Palagi then introduced the members of the panel: Jennifer L. Scandariato, who currently serves as the senior director of cloud services and leads the women-in-tech group at iCIMS (Holmdel); Christine Brys-Yee, senior project manager at AASKI Technology (Tinton Falls); and Sarah Knapp, executive vice president of business development and strategy at Spruce Technology (Clifton).

Here are some of the biggest takeaways from the discussion:

On Women in Tech:

  • The panelists explained to the audience how they had each “fallen into” the tech industry, as tech wasn't their originally intended career path. Knapp noted that it had taken her years before she truly considered herself a woman in tech because she does not write code, and that one of the most interesting things about the tech industry is that there are many aspects to it that do not involve code writing.

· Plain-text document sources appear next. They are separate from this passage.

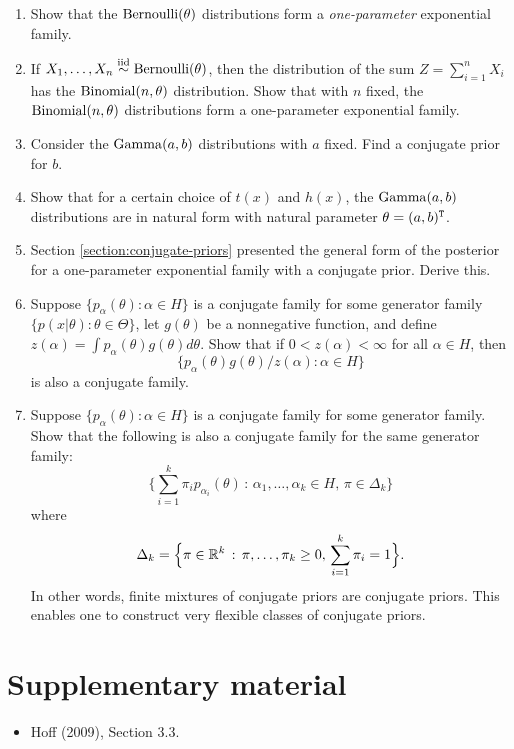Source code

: \documentclass[12pt]{article}
\begin{document}
\begin{enumerate}
\item Show that the $\operatorname*{Bernoulli}(\theta)$ distributions form a \textit{one-parameter} exponential family.
\item If $X_1,\dotsc,X_n\stackrel{\mathrm{iid}}{\sim}\operatorname*{Bernoulli}(\theta)$, then the distribution of the sum $Z =\sum_{i = 1}^n X_i$ has the $\operatorname*{Binomial}(n,\theta)$ distribution. Show that with $n$ fixed, the $\operatorname*{Binomial}(n,\theta)$ distributions form a one-parameter exponential family.
\item Consider the $\operatorname*{Gamma}(a,b)$ distributions with $a$ fixed. Find a conjugate prior for $b$.
\item Show that for a certain choice of $t(x)$ and $h(x)$, the $\operatorname*{Gamma}(a,b)$ distributions are in natural form with natural parameter $\theta =(a,b)^{\mathtt{T}}$.
\item Section \ref{section:conjugate-priors} presented the general form of the posterior for a one-parameter exponential family with a conjugate prior. Derive this.
\item Suppose $\{p_\alpha(\theta):\alpha\in H\}$ is a conjugate family for some generator family $\{p(x|\theta):\theta\in\Theta\}$, let $g(\theta)$ be a nonnegative function, and define $z(\alpha) =\int p_\alpha(\theta) g(\theta) d\theta$.  Show that if $0<z(\alpha)<\infty$ for all $\alpha\in H$, then
$$\big\{p_\alpha(\theta)g(\theta)/z(\alpha) : \alpha\in H\big\}$$
is also a conjugate family.
\item Suppose $\{p_\alpha(\theta):\alpha\in H\}$ is a conjugate family for some generator family. Show that the following is also a conjugate family for the same generator family:
$$\Big\{\sum_{i = 1}^k \pi_i p_{\alpha_i}(\theta) \,:\, \alpha_1,\dotsc,\alpha_k\in H, \, \pi\in\Delta_k\Big\} $$
where
$$\Delta_k =\Big\{\pi\in\mathbb{R}^k\,:\,\pi,\dotsc,\pi_k\geq 0, \, \sum_{i = 1}^k \pi_i = 1\Big\}. $$
In other words, finite mixtures of conjugate priors are conjugate priors. This enables one to construct very flexible classes of conjugate priors.
\end{enumerate}








\section*{Supplementary material}

\begin{itemize}
\item Hoff (2009), Section 3.3.
\end{itemize}
\end{document}
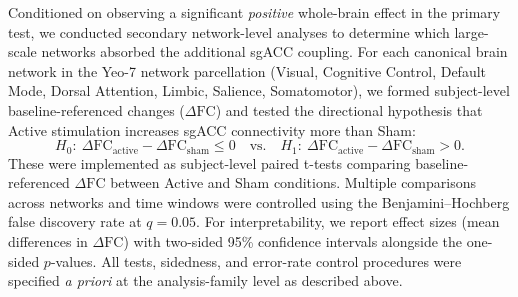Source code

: Conditioned on observing a significant \emph{positive} whole-brain effect in the primary test, we conducted secondary network-level analyses to determine which large-scale networks absorbed the additional sgACC coupling. For each canonical brain network in the Yeo-7 network parcellation \cite{yeo2011organization} (Visual, Cognitive Control, Default Mode, Dorsal Attention, Limbic, Salience, Somatomotor), we formed subject-level baseline-referenced changes ($\Delta\mathrm{FC}$) and tested the directional hypothesis that Active stimulation increases sgACC connectivity more than Sham:
\[
H_0:\ \Delta\mathrm{FC}_{\text{active}} - \Delta\mathrm{FC}_{\text{sham}} \le 0
\quad\text{vs.}\quad
H_1:\ \Delta\mathrm{FC}_{\text{active}} - \Delta\mathrm{FC}_{\text{sham}} > 0.
\]
These were implemented as subject-level paired t-tests comparing baseline-referenced $\Delta\mathrm{FC}$ between Active and Sham conditions. Multiple comparisons across networks and time windows were controlled using the Benjamini–Hochberg false discovery rate at $q=0.05$. For interpretability, we report effect sizes (mean differences in $\Delta\mathrm{FC}$) with two-sided 95\% confidence intervals alongside the one-sided $p$-values. All tests, sidedness, and error-rate control procedures were specified \emph{a priori} at the analysis-family level as described above.

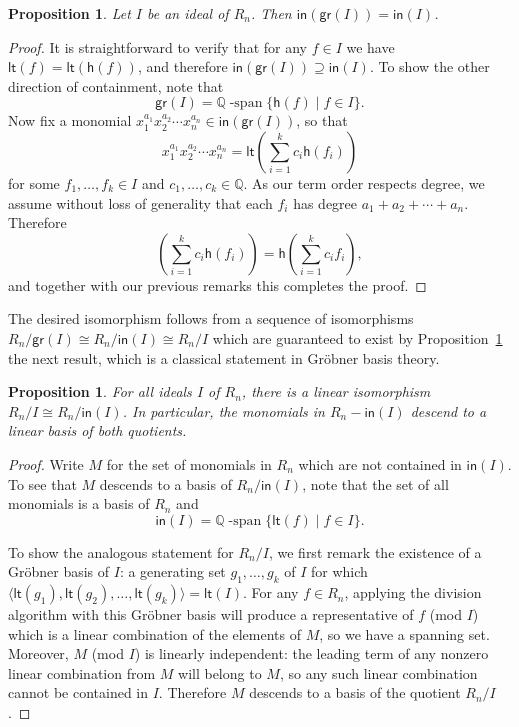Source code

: \documentclass[12pt]{amsart}
\newtheorem{prop}[equation]{Proposition}
\theoremstyle{definition}
\theoremstyle{remark}
\numberwithin{equation}{section}
\newcommand{\QQ}{\mathbb{Q}}
\newcommand{\spanning}{\operatorname{-span}}
\renewcommand{\setminus}{-}
\begin{document}
\begin{prop}
\label{prop:grin}
Let $I$ be an ideal of $R_{n}$.  Then $\mathsf{in}(\mathsf{gr}(I)) = \mathsf{in}(I)$.
\end{prop}
\begin{proof}
It is straightforward to verify that for any $f \in I$ we have $\mathsf{lt}(f) = \mathsf{lt}(\mathsf{h}(f))$, and therefore $\mathsf{in}(\mathsf{gr}(I)) \supseteq \mathsf{in}(I)$. To show the other direction of containment, note that
\[
\mathsf{gr}(I) = \QQ\spanning\{\mathsf{h}(f) \;|\; f \in I\}.
\]
Now fix a monomial $x_{1}^{a_{1}} x_{2}^{a_{2}}\cdots x_{n}^{a_{n}} \in \mathsf{in}(\mathsf{gr}(I))$, so that
\[
x_{1}^{a_{1}}  x_{2}^{a_{2}} \cdots x_{n}^{a_{n}} = \mathsf{lt}\left(\sum_{i =1}^{k} c_{i} \mathsf{h}(f_{i}) \right)
\]
for some $f_{1}, \ldots, f_{k} \in I$ and $c_{1}, \ldots, c_{k} \in \QQ$.  As our term order respects degree, we assume without loss of generality that each $f_{i}$ has degree $a_{1} + a_{2} + \cdots + a_{n}$.  Therefore 
\[
\left(\sum_{i =1}^{k} c_{i} \mathsf{h}(f_{i}) \right) = \mathsf{h}\left(\sum_{i =1}^{k} c_{i} f_{i} \right),
\]
and together with our previous remarks this completes the proof.
\end{proof}

The desired isomorphism follows from a sequence of isomorphisms $R_{n}\big/\mathsf{gr}(I) \cong R_{n}\big/\mathsf{in}(I) \cong R_{n}\big/I$ which are guaranteed to exist by Proposition~\ref{prop:grin} the next result, which is a classical statement in Gr\"{o}bner basis theory.  

\begin{prop}
\label{prop:Gbasis}
For all ideals $I$ of $R_{n}$, there is a linear isomorphism $R_{n}\big/I \cong R_{n} \big/ \mathsf{in}(I)$.  In particular, the monomials in $R_{n} \setminus \mathsf{in}(I)$ descend to a linear basis of both quotients.
\end{prop}
\begin{proof}
Write $M$ for the set of monomials in $R_{n}$ which are not contained in $\mathsf{in}(I)$.  To see that $M$ descends to a basis of $R_{n} \big/ \mathsf{in}(I)$, note that the set of all monomials is a basis of $R_{n}$ and 
\[
\mathsf{in}(I) = \QQ\spanning\{\mathsf{lt}(f) \;|\; f \in I\}.
\]

To show the analogous statement for $R_{n}\big/I$, we first remark the existence of a Gr\"{o}bner basis of $I$: a generating set $g_{1}, \ldots, g_{k}$ of $I$ for which $\langle \mathsf{lt}(g_{1}), \mathsf{lt}(g_{2}), \ldots, \mathsf{lt}(g_{k}) \rangle = \mathsf{lt}(I)$.
For any $f \in R_{n}$, applying the division algorithm with this Gr\"{o}bner basis will produce a representative of $f$ (mod $I$) which is a linear combination of the elements of $M$, so we have a spanning set.  
Moreover, $M$ (mod $I$) is linearly independent: the leading term of any nonzero linear combination from $M$ will belong to $M$, so any such linear combination cannot be contained in $I$.  
Therefore $M$ descends to a basis of the quotient $R_n\big/I$.
\end{proof}
\end{document}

  •  Many companies aren’t doing enough to recruit women, despite the many dialogues going on about women in technology, stated Brys-Yee. Knapp agreed, and added that, while there was a strong sense of momentum in the conversations about women working in tech, the roll-up-your-sleeves work isn't being done.

  • Scandariato said that when companies are hiring, one thing they can do is make job descriptions more inclusive. For example, using the phrase “rock star” could deter women from applying for a job because it may indicate a highly competitive workplace.

  •  One attendee, Maria L. Alvarez, account executive at Robert Half International (Princeton), said that phrases like “led a team,” instead of “managed a team,” are more gender neutral, yet still reflect the same responsibilities on resumes.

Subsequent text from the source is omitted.